2. You may satisfy the conditions in Section 3(a)(1) in any
reasonable manner based on the medium, means, and context in
which You Share the Licensed Material. For example, it may be
reasonable to satisfy the conditions by providing a URI or
hyperlink to a resource that includes the required
information.
3. If requested by the Licensor, You must remove any of the
information required by Section 3(a)(1)(A) to the extent
reasonably practicable.
b. ShareAlike.
In addition to the conditions in Section 3(a), if You Share
Adapted Material You produce, the following conditions also apply.
1. The Adapter's License You apply must be a Creative Commons
license with the same License Elements, this version or
later, or a BY-SA Compatible License.
2. You must include the text of, or the URI or hyperlink to, the
Adapter's License You apply.
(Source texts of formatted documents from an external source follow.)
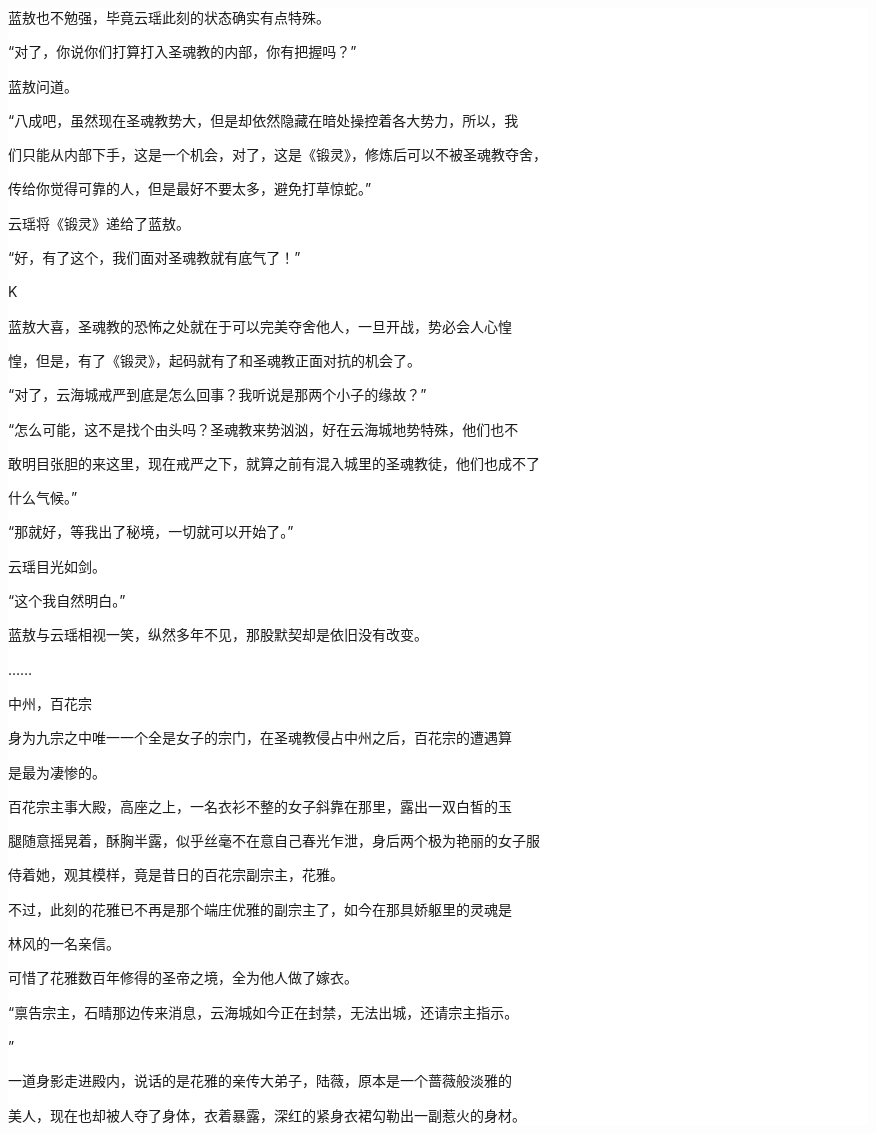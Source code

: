 蓝敖也不勉强，毕竟云瑶此刻的状态确实有点特殊。

“对了，你说你们打算打入圣魂教的内部，你有把握吗？”

蓝敖问道。

“八成吧，虽然现在圣魂教势大，但是却依然隐藏在暗处操控着各大势力，所以，我

们只能从内部下手，这是一个机会，对了，这是《锻灵》，修炼后可以不被圣魂教夺舍，

传给你觉得可靠的人，但是最好不要太多，避免打草惊蛇。”

云瑶将《锻灵》递给了蓝敖。

“好，有了这个，我们面对圣魂教就有底气了！”

K

蓝敖大喜，圣魂教的恐怖之处就在于可以完美夺舍他人，一旦开战，势必会人心惶

惶，但是，有了《锻灵》，起码就有了和圣魂教正面对抗的机会了。

“对了，云海城戒严到底是怎么回事？我听说是那两个小子的缘故？”

“怎么可能，这不是找个由头吗？圣魂教来势汹汹，好在云海城地势特殊，他们也不

敢明目张胆的来这里，现在戒严之下，就算之前有混入城里的圣魂教徒，他们也成不了

什么气候。”

“那就好，等我出了秘境，一切就可以开始了。”

云瑶目光如剑。

“这个我自然明白。”

蓝敖与云瑶相视一笑，纵然多年不见，那股默契却是依旧没有改变。

……

中州，百花宗

身为九宗之中唯一一个全是女子的宗门，在圣魂教侵占中州之后，百花宗的遭遇算

是最为凄惨的。

百花宗主事大殿，高座之上，一名衣衫不整的女子斜靠在那里，露出一双白皙的玉

腿随意摇晃着，酥胸半露，似乎丝毫不在意自己春光乍泄，身后两个极为艳丽的女子服

侍着她，观其模样，竟是昔日的百花宗副宗主，花雅。

不过，此刻的花雅已不再是那个端庄优雅的副宗主了，如今在那具娇躯里的灵魂是

林风的一名亲信。

可惜了花雅数百年修得的圣帝之境，全为他人做了嫁衣。

“禀告宗主，石晴那边传来消息，云海城如今正在封禁，无法出城，还请宗主指示。

”

一道身影走进殿内，说话的是花雅的亲传大弟子，陆薇，原本是一个蔷薇般淡雅的

美人，现在也却被人夺了身体，衣着暴露，深红的紧身衣裙勾勒出一副惹火的身材。
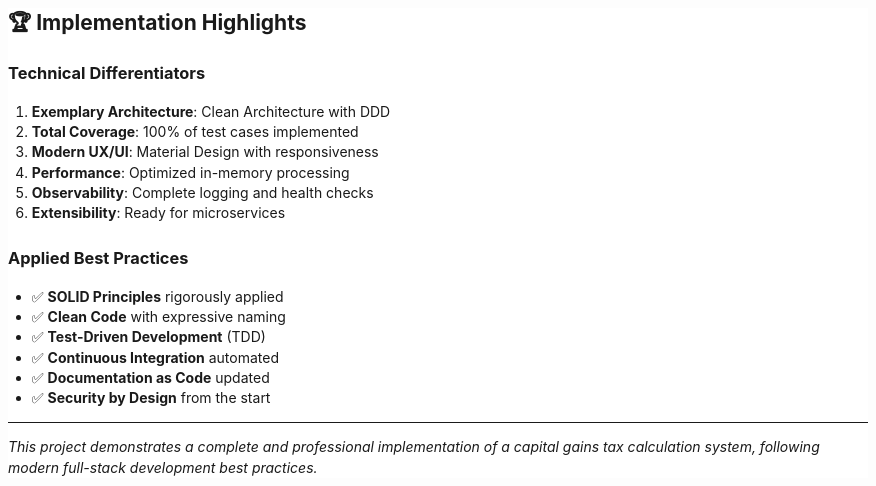 ## 🏆 Implementation Highlights

### **Technical Differentiators**
1. **Exemplary Architecture**: Clean Architecture with DDD
2. **Total Coverage**: 100% of test cases implemented
3. **Modern UX/UI**: Material Design with responsiveness
4. **Performance**: Optimized in-memory processing
5. **Observability**: Complete logging and health checks
6. **Extensibility**: Ready for microservices

### **Applied Best Practices**
- ✅ **SOLID Principles** rigorously applied
- ✅ **Clean Code** with expressive naming
- ✅ **Test-Driven Development** (TDD)
- ✅ **Continuous Integration** automated
- ✅ **Documentation as Code** updated
- ✅ **Security by Design** from the start

---

*This project demonstrates a complete and professional implementation of a capital gains tax calculation system, following modern full-stack development best practices.*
You may satisfy this condition
in any reasonable manner based on the medium, means, and
context in which You Share Adapted Material.
3. You may not offer or impose any additional or different terms
or conditions on, or apply any Effective Technological
Measures to, Adapted Material that restrict exercise of the
rights granted under the Adapter's License You apply.
Section 4 -- Sui Generis Database Rights.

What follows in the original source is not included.